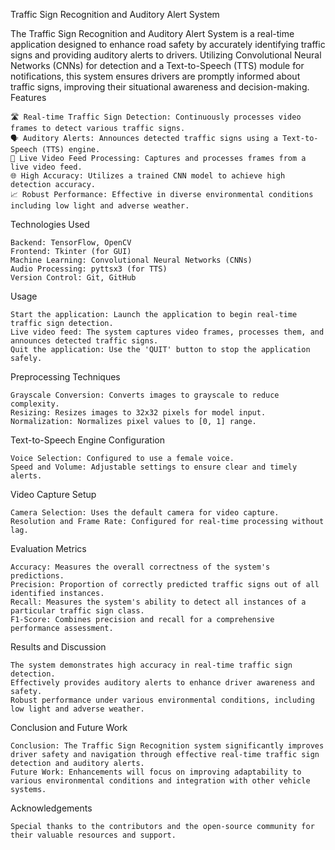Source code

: Traffic Sign Recognition and Auditory Alert System

The Traffic Sign Recognition and Auditory Alert System is a real-time application designed to enhance road safety by accurately identifying traffic signs and providing auditory alerts to drivers. Utilizing Convolutional Neural Networks (CNNs) for detection and a Text-to-Speech (TTS) module for notifications, this system ensures drivers are promptly informed about traffic signs, improving their situational awareness and decision-making.
Features

    🛣️ Real-time Traffic Sign Detection: Continuously processes video frames to detect various traffic signs.
    🗣️ Auditory Alerts: Announces detected traffic signs using a Text-to-Speech (TTS) engine.
    🎥 Live Video Feed Processing: Captures and processes frames from a live video feed.
    🌐 High Accuracy: Utilizes a trained CNN model to achieve high detection accuracy.
    📈 Robust Performance: Effective in diverse environmental conditions including low light and adverse weather.

Technologies Used

    Backend: TensorFlow, OpenCV
    Frontend: Tkinter (for GUI)
    Machine Learning: Convolutional Neural Networks (CNNs)
    Audio Processing: pyttsx3 (for TTS)
    Version Control: Git, GitHub


Usage

    Start the application: Launch the application to begin real-time traffic sign detection.
    Live video feed: The system captures video frames, processes them, and announces detected traffic signs.
    Quit the application: Use the 'QUIT' button to stop the application safely.

Preprocessing Techniques

    Grayscale Conversion: Converts images to grayscale to reduce complexity.
    Resizing: Resizes images to 32x32 pixels for model input.
    Normalization: Normalizes pixel values to [0, 1] range.

Text-to-Speech Engine Configuration

    Voice Selection: Configured to use a female voice.
    Speed and Volume: Adjustable settings to ensure clear and timely alerts.

Video Capture Setup

    Camera Selection: Uses the default camera for video capture.
    Resolution and Frame Rate: Configured for real-time processing without lag.

Evaluation Metrics

    Accuracy: Measures the overall correctness of the system's predictions.
    Precision: Proportion of correctly predicted traffic signs out of all identified instances.
    Recall: Measures the system's ability to detect all instances of a particular traffic sign class.
    F1-Score: Combines precision and recall for a comprehensive performance assessment.

Results and Discussion

    The system demonstrates high accuracy in real-time traffic sign detection.
    Effectively provides auditory alerts to enhance driver awareness and safety.
    Robust performance under various environmental conditions, including low light and adverse weather.

Conclusion and Future Work

    Conclusion: The Traffic Sign Recognition system significantly improves driver safety and navigation through effective real-time traffic sign detection and auditory alerts.
    Future Work: Enhancements will focus on improving adaptability to various environmental conditions and integration with other vehicle systems.

Acknowledgements

    Special thanks to the contributors and the open-source community for their valuable resources and support.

-- TASK DETAILS --
Filter the records for the word "Selection" and show every line that has it.

-- YOUR RESPONSE --
    Voice Selection: Configured to use a female voice.
    Camera Selection: Uses the default camera for video capture.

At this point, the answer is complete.